## Your goal
Give every line from the entries that contains "raise".

Source texts of formatted documents:
>>

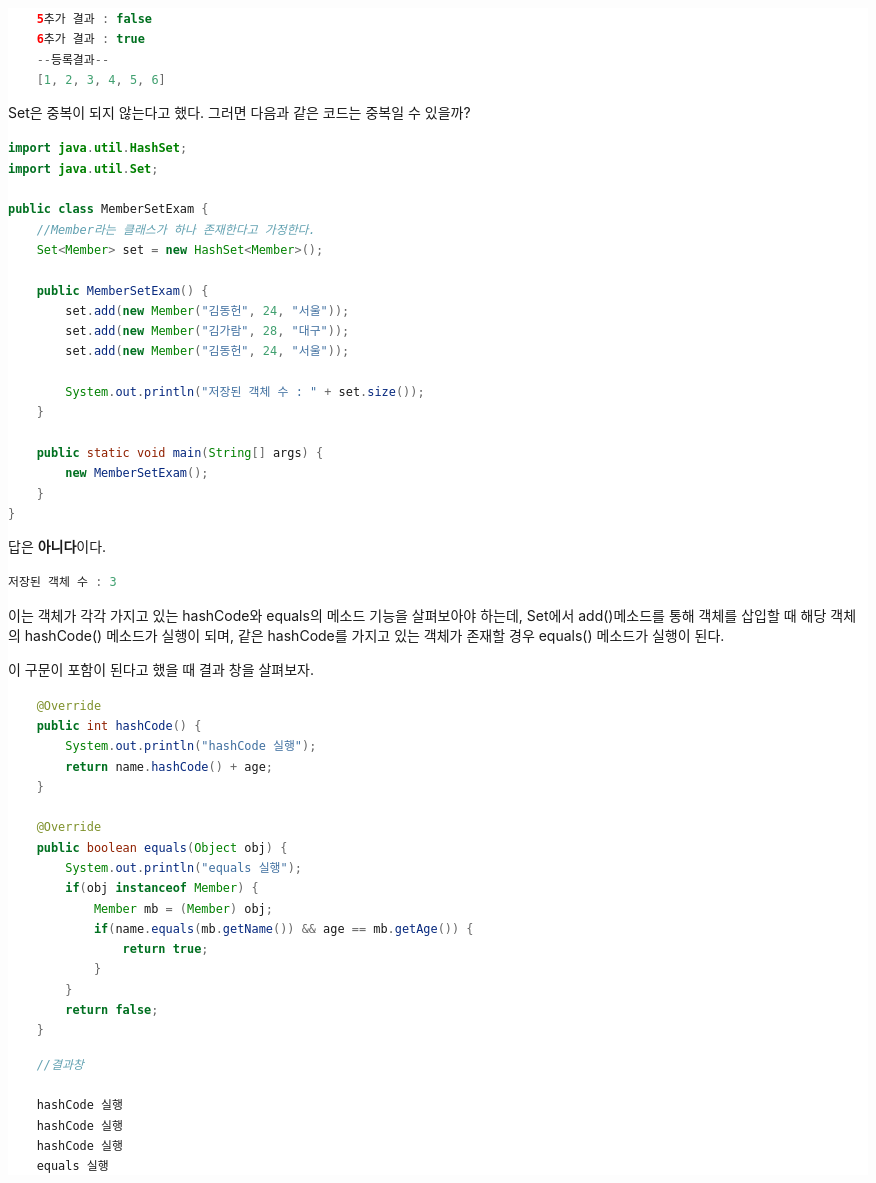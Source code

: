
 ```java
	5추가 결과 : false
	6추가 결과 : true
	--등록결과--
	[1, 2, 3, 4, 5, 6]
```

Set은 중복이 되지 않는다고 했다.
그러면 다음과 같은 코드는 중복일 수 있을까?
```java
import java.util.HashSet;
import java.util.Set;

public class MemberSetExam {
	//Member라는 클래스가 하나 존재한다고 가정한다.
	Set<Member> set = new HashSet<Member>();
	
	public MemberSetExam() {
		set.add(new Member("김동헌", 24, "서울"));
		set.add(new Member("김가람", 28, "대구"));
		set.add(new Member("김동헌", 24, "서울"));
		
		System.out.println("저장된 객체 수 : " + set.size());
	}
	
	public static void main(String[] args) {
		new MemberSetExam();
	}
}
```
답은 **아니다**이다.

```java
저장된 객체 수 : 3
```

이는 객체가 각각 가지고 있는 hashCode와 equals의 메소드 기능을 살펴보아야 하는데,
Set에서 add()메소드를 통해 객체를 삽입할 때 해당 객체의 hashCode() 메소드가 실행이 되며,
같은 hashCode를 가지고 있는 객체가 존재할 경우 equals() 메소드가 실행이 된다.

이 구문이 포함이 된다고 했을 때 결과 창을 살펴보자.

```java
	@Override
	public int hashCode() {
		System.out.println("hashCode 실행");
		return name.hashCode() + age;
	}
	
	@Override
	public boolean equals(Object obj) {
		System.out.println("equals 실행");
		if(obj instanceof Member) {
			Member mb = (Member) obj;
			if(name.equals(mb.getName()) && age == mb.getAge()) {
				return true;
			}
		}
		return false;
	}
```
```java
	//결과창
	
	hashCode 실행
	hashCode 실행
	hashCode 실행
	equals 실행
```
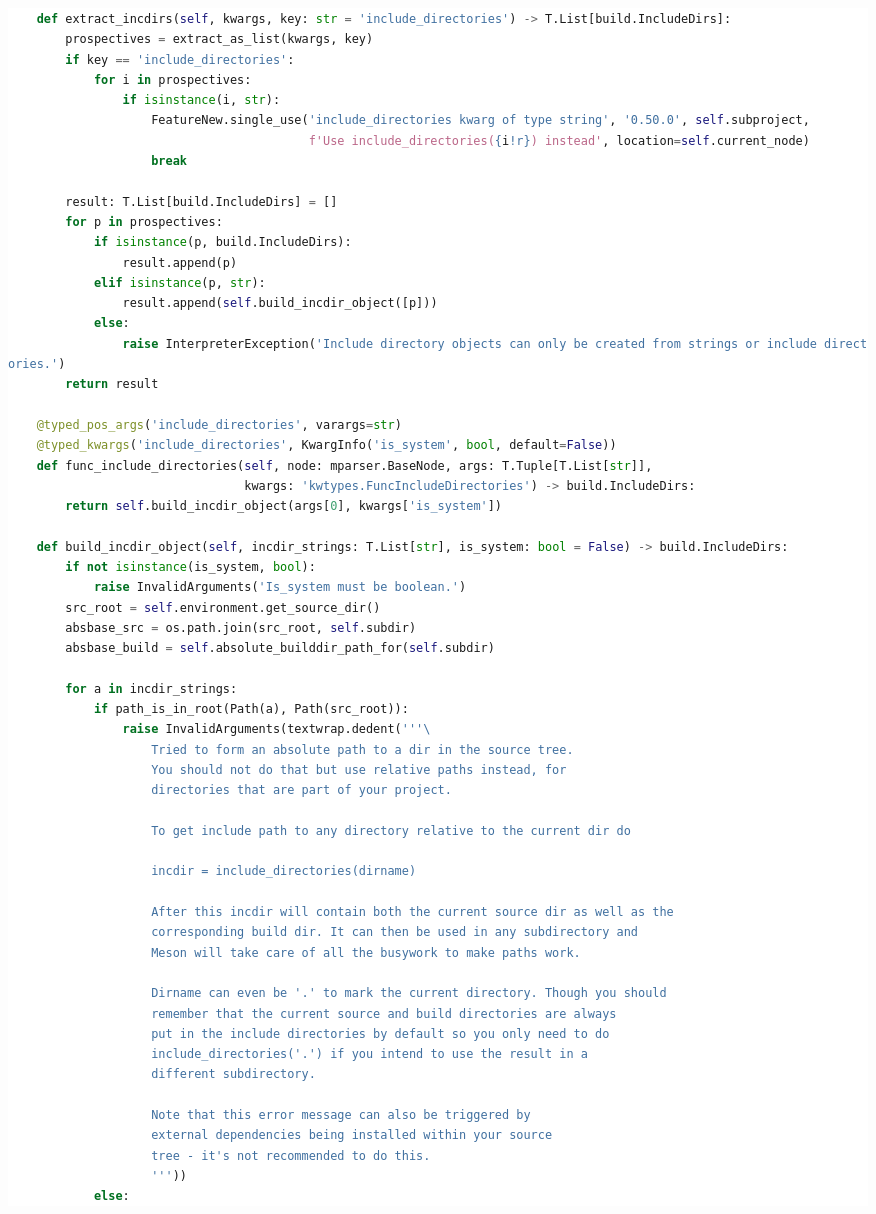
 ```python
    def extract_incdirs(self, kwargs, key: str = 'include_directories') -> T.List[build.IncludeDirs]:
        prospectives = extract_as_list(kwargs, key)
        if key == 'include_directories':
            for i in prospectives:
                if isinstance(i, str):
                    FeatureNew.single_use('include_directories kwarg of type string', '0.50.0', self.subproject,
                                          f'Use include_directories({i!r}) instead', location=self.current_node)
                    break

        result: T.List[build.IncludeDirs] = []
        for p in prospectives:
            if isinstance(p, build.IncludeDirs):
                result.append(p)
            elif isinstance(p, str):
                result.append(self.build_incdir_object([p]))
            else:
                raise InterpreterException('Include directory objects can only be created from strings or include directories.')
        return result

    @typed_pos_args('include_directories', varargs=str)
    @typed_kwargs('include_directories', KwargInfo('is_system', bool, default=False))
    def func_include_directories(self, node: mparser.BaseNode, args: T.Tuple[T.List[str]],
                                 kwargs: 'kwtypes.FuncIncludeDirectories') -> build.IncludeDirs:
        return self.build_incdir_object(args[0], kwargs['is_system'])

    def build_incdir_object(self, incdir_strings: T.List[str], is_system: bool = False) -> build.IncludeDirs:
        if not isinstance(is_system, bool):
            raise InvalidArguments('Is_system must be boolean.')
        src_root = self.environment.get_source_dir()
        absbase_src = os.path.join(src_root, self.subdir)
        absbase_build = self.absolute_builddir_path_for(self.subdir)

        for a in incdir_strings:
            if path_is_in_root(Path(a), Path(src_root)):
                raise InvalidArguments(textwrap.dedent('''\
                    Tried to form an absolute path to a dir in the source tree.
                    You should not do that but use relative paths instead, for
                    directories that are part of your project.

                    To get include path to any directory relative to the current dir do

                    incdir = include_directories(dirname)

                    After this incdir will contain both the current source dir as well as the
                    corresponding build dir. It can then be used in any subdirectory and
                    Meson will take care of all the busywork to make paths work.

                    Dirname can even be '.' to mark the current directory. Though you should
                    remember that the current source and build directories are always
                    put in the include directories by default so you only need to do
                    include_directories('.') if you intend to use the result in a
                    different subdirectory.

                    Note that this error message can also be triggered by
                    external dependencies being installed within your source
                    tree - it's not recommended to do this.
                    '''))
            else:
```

<<
>>

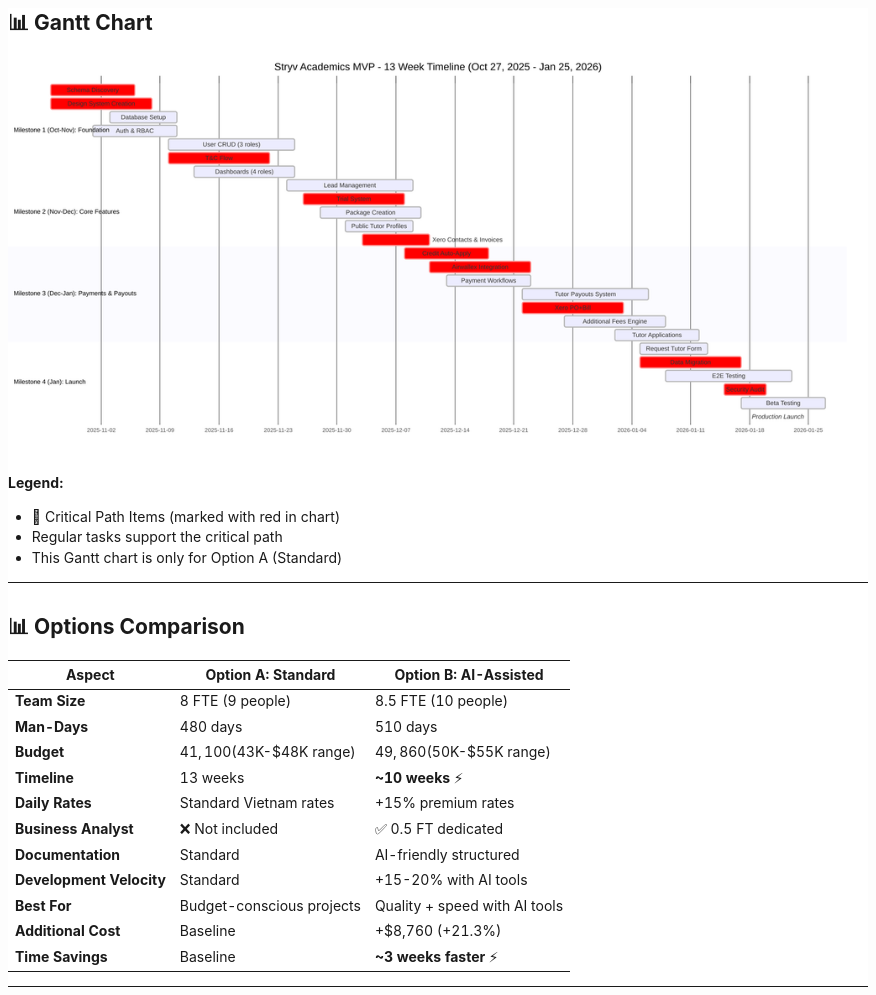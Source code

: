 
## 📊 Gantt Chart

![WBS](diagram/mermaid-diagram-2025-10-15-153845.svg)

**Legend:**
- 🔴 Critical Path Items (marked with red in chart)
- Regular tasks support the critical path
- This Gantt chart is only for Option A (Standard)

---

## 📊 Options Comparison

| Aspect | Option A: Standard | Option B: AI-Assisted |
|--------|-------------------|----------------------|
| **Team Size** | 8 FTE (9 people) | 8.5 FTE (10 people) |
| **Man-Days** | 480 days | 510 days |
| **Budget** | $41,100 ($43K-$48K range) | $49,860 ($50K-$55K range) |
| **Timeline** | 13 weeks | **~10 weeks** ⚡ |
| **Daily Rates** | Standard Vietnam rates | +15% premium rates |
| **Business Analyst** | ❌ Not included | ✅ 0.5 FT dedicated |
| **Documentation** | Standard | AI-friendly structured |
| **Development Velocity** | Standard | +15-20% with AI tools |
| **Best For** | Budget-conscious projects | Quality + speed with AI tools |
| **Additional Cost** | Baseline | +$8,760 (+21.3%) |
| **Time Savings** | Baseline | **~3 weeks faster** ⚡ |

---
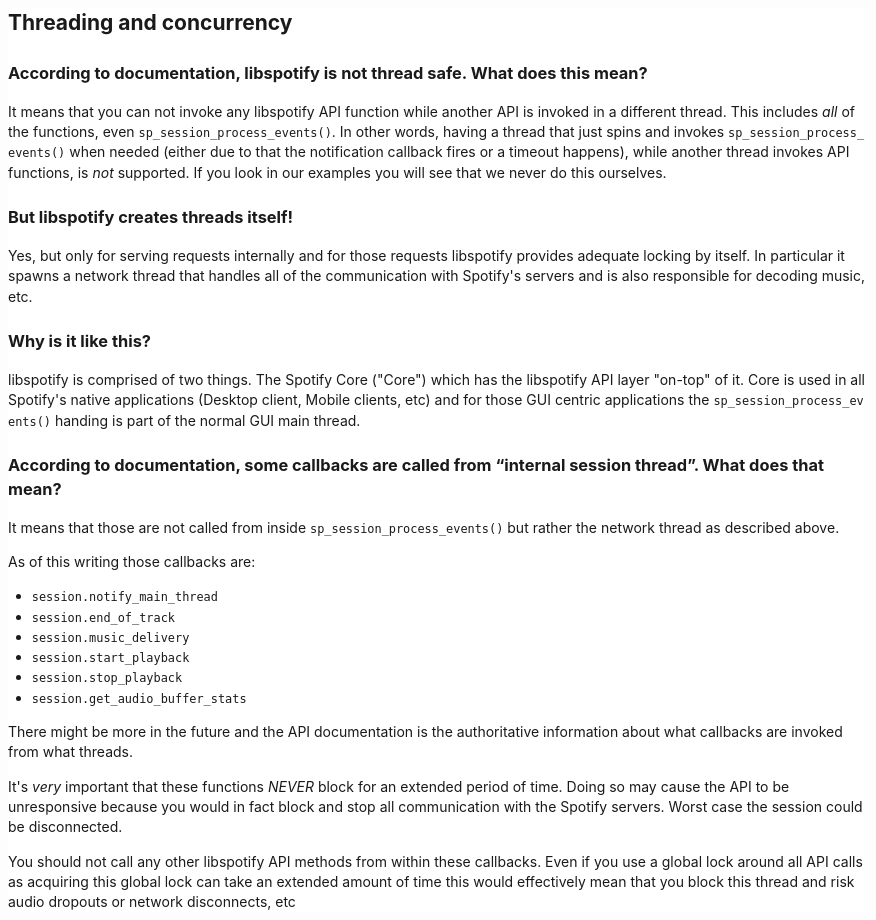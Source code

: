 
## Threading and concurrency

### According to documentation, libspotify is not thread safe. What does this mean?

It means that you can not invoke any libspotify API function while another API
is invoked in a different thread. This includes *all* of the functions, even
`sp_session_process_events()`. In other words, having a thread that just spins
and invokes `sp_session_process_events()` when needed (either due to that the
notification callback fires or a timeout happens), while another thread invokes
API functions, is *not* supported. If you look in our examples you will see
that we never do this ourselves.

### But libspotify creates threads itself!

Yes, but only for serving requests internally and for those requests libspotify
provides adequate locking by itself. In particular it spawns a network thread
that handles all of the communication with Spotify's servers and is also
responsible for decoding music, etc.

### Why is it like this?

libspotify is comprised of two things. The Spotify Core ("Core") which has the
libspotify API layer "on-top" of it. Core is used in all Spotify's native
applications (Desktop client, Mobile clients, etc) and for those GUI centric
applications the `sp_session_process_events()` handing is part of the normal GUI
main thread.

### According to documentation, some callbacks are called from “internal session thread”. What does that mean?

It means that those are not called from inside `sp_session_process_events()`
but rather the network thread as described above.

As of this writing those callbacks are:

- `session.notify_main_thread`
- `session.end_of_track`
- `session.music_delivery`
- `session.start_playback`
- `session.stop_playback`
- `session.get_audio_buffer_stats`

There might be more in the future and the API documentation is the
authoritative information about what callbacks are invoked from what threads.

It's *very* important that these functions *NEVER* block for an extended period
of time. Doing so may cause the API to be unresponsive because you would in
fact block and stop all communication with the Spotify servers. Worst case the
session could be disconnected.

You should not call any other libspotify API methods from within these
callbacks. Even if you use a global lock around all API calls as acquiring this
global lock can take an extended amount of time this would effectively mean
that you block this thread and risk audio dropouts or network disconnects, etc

<<

## Finished exercise
                raise InterpreterException('Include directory objects can only be created from strings or include directories.')
            raise InvalidArguments('Is_system must be boolean.')
                raise InvalidArguments(textwrap.dedent('''\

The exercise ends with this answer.